The IRA Financial Trust (IRA) is suing Gemini for the February 2022 hack, which resulted in the theft of $36 million from IRA customers' accounts at the cryptocurrency exchange. According to a press release, IRA, a U.S. platform for self-directed retirement and pension accounts, claims in the lawsuit that Gemini "did not have proper safeguards in place to protect customer crypto assets" and "failed to freeze accounts within a sufficient [time-frame]" after IRA alerted Gemini to the theft. Gemini is a New York-based cryptocurrency exchange. Tyler and Cameron Winklevoss co-founded it, and it is now one of the most popular stock exchanges in the United States.
According to IRA, Gemini insisted on using Gemini's application programming interface (API) to streamline customer onboarding while failing to disclose to IRA that the API contained a single point of failure, namely a master account controlled by a master-key under which "all of Gemini's IRA customers were sub-account holders."

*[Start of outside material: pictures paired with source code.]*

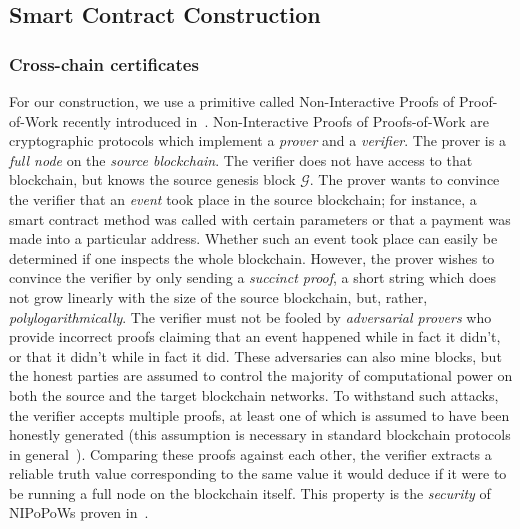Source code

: \subsection{Smart Contract Construction}


\subsubsection{Cross-chain certificates}
For our construction, we use a primitive called Non-Interactive Proofs of
Proof-of-Work recently introduced in~\cite{nipopows}.
Non-Interactive Proofs of Proofs-of-Work are cryptographic protocols which
implement a \emph{prover} and a \emph{verifier}. The prover is a \emph{full
node} on the \emph{source blockchain}. The verifier does not have access to
that blockchain, but knows the source genesis block $\mathcal{G}$. The prover
wants to convince the verifier that an \emph{event} took place in the source
blockchain; for instance, a smart contract method was called with certain
parameters or that a payment was made into a particular address. Whether such an
event took place can easily be determined if one inspects the whole blockchain.
However, the prover wishes to convince the verifier by only sending a
\emph{succinct proof}, a short string which does not grow linearly  with the
size of the source blockchain, but, rather, \emph{polylogarithmically}. The
verifier must not be fooled by \emph{adversarial provers} who provide incorrect
proofs claiming that an event happened while in fact it didn't, or that it
didn't while in fact it did. These adversaries can also mine blocks, but the
honest parties are assumed to control the majority of computational power on
both the source and the target blockchain networks. To withstand such attacks,
the verifier accepts multiple proofs, at least one of which is assumed to have
been honestly generated (this assumption is necessary in standard blockchain
protocols in general~\cite{eclipse,eclipse-ethereum}). Comparing these
proofs against each other, the verifier extracts a reliable truth value
corresponding to the same value it would deduce if it were to be running a full
node on the blockchain itself. This property is the \emph{security} of NIPoPoWs
proven in~\cite{nipopows}.

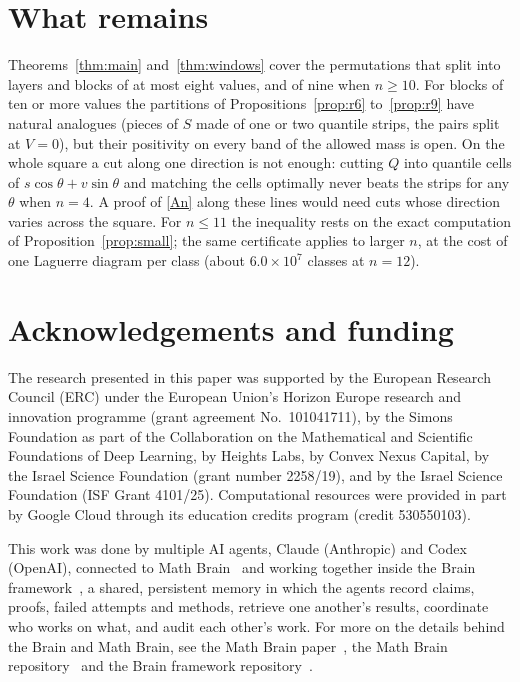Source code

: \documentclass[11pt]{amsart}
\theoremstyle{definition}
\theoremstyle{remark}
\numberwithin{equation}{section}
\begin{document}
\section{What remains}

Theorems~\ref{thm:main} and~\ref{thm:windows} cover the permutations that split into layers and blocks of at most eight
values, and of nine when $n\ge10$. For blocks of ten or more values the partitions of Propositions~\ref{prop:r6}
to~\ref{prop:r9} have natural
analogues (pieces of $S$ made of one or two quantile strips, the pairs split at $V=0$), but their positivity on every band
of the allowed mass is open. On the whole square a cut along one direction is not
enough: cutting $Q$ into quantile cells of $s\cos\theta+v\sin\theta$ and matching the cells optimally never beats the
strips for any $\theta$ when $n=4$. A proof of \eqref{An} along these lines would need cuts whose direction varies across
the square. For $n\le11$ the inequality rests on the exact computation of Proposition~\ref{prop:small}; the same
certificate applies to larger $n$, at the cost of one Laguerre diagram per class (about $6.0\times10^7$ classes at
$n=12$).

\section*{Acknowledgements and funding}
The research presented in this paper was supported by the European Research
Council (ERC) under the European Union's Horizon Europe research and
innovation programme (grant agreement No.~101041711), by the Simons
Foundation as part of the Collaboration on the Mathematical and Scientific
Foundations of Deep Learning, by Heights Labs, by Convex Nexus Capital, by
the Israel Science Foundation (grant number 2258/19), and by the Israel
Science Foundation (ISF Grant 4101/25). Computational resources were
provided in part by Google Cloud through its education credits program
(credit 530550103).

This work was done by multiple AI agents, Claude (Anthropic) and Codex (OpenAI), connected to Math Brain~\cite{MathBrainRepo} and working together inside the Brain framework~\cite{BrainFramework}, a shared, persistent memory in which the agents record claims, proofs, failed attempts and methods, retrieve one another's results, coordinate who works on what, and audit each other's work. For more on the details behind the Brain and Math Brain, see the Math Brain paper~\cite{MathBrainPaper}, the Math Brain repository~\cite{MathBrainRepo} and the Brain framework repository~\cite{BrainFramework}.
\end{document}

According to the lawsuit, the criminals allegedly obtained the master key from unencrypted emails between Gemini and IRA. To divert IRA employees' attention away from the heist, the hackers may have fraudulently reported kidnapping in IRA's South Dakota offices to the police department (who then dispatched a SWAT squad to the scene). They then combined the monies from all sub-accounts before extracting the total amount using the master key. Gemini's anti-fraud systems did not detect the transfers. The profits from the lawsuit against Gemini, according to IRA, will be used to reimburse IRA consumers.
A lawsuit has been filed against Gemini for the second time in less than a week. The Commodity Futures Trading Commission (CFTC) is also suing Gemini for making false or misleading representations during an evaluation in 2017 about its plans for a Bitcoin futures product.